Activity:
The answer must be every line from the entries below that includes "make".

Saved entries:
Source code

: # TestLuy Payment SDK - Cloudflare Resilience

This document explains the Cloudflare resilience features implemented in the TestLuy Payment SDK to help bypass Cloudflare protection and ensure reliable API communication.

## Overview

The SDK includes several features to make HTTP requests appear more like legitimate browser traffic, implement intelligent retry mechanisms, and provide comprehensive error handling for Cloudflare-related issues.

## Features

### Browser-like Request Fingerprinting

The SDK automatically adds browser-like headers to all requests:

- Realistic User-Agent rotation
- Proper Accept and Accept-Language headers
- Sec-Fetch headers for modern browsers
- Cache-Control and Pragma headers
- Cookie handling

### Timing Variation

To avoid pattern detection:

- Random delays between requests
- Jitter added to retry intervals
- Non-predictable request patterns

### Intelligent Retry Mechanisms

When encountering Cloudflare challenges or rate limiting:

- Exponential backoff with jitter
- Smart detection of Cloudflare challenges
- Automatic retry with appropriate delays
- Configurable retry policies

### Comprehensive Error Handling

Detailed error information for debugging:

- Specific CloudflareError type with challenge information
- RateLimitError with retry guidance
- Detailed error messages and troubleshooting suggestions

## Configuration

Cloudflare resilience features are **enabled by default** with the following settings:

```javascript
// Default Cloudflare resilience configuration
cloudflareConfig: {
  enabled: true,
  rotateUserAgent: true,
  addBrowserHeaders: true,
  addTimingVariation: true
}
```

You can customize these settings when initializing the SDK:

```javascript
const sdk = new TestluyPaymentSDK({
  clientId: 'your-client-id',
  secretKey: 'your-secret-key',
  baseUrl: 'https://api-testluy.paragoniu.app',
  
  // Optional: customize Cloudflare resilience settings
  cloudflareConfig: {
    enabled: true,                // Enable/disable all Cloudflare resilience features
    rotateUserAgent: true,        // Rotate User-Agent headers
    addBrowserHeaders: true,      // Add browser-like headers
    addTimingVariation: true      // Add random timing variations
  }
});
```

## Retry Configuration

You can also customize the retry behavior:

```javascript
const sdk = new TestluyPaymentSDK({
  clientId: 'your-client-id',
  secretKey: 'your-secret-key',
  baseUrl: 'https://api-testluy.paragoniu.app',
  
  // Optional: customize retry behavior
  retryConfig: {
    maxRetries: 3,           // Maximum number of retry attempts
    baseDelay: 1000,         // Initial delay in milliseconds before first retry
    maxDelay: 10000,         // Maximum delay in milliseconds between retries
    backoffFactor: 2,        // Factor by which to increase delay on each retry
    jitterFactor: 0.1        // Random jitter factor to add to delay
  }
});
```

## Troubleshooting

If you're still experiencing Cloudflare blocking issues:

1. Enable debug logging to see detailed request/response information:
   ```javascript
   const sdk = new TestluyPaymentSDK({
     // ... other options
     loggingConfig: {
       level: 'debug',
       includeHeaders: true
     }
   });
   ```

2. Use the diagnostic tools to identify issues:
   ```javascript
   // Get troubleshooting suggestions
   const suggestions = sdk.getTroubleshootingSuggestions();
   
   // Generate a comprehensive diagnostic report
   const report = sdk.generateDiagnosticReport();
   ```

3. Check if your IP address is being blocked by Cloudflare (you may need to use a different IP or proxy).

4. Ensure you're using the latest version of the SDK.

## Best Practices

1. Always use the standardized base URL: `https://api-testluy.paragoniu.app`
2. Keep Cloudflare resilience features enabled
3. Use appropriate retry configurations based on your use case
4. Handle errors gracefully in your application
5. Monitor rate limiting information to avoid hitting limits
--
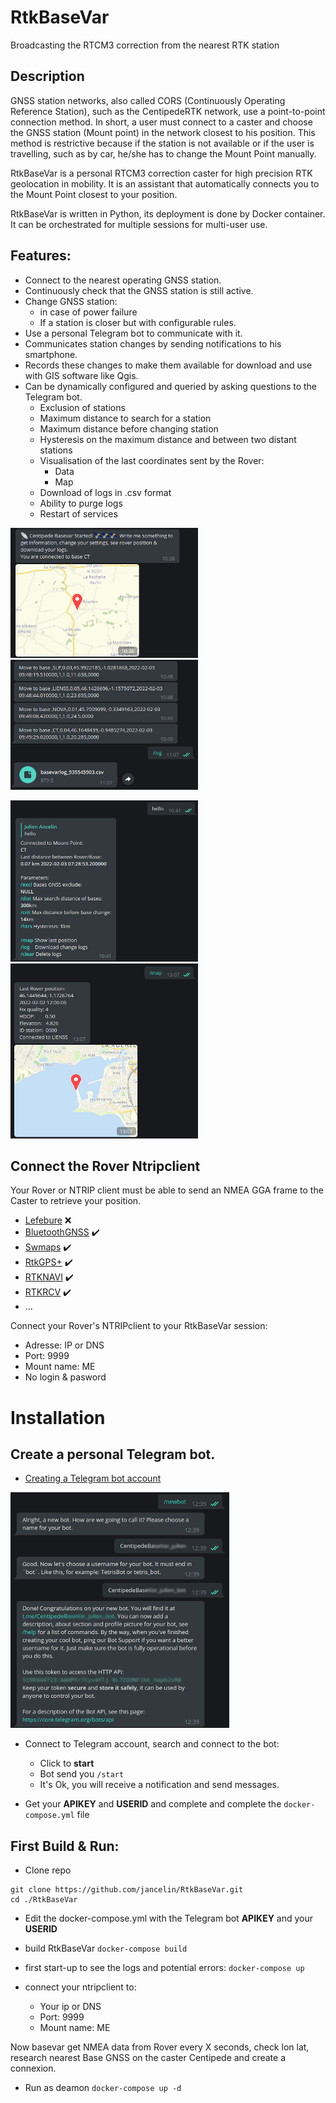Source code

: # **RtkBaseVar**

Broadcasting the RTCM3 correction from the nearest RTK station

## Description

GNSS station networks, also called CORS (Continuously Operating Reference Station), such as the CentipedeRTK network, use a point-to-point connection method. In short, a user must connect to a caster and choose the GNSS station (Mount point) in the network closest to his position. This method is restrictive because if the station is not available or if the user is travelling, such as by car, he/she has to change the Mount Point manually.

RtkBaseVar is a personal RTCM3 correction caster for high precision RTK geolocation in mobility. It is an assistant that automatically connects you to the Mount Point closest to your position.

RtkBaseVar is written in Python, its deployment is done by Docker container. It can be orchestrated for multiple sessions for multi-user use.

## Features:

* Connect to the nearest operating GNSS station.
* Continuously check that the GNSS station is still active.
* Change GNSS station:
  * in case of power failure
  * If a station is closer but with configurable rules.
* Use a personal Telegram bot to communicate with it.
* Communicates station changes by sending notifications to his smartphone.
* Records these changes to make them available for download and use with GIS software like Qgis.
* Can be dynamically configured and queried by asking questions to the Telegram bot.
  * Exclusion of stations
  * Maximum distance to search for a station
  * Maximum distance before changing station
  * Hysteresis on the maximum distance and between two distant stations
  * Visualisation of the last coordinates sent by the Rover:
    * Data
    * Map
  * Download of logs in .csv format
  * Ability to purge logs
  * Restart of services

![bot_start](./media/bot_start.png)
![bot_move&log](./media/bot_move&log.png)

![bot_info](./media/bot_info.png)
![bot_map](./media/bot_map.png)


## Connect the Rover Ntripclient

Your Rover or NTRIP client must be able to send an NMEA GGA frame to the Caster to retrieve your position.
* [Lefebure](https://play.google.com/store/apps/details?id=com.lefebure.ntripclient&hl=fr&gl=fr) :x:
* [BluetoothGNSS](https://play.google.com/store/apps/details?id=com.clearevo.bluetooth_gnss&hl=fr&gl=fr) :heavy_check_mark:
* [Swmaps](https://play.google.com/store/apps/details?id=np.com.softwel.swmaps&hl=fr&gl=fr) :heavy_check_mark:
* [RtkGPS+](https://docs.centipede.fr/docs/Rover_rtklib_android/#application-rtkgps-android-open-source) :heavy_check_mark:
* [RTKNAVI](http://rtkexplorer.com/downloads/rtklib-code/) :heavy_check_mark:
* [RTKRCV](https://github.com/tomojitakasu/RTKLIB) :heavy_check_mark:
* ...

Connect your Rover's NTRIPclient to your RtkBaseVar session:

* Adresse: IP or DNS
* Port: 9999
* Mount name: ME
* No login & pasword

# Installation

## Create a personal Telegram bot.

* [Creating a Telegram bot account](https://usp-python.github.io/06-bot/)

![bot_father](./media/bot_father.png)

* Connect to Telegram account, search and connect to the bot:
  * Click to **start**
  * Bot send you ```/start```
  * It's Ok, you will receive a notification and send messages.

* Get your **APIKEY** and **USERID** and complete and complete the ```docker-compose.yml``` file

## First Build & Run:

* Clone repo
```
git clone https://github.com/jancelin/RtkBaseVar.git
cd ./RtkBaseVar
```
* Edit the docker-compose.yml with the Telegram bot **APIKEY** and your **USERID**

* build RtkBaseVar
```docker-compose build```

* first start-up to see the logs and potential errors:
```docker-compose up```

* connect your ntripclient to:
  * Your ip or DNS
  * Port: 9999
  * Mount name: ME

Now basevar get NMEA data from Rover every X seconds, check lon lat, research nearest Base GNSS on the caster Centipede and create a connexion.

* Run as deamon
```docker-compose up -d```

Written solution:
The SDK includes several features to make HTTP requests appear more like legitimate browser traffic, implement intelligent retry mechanisms, and provide comprehensive error handling for Cloudflare-related issues.
* Records these changes to make them available for download and use with GIS software like Qgis.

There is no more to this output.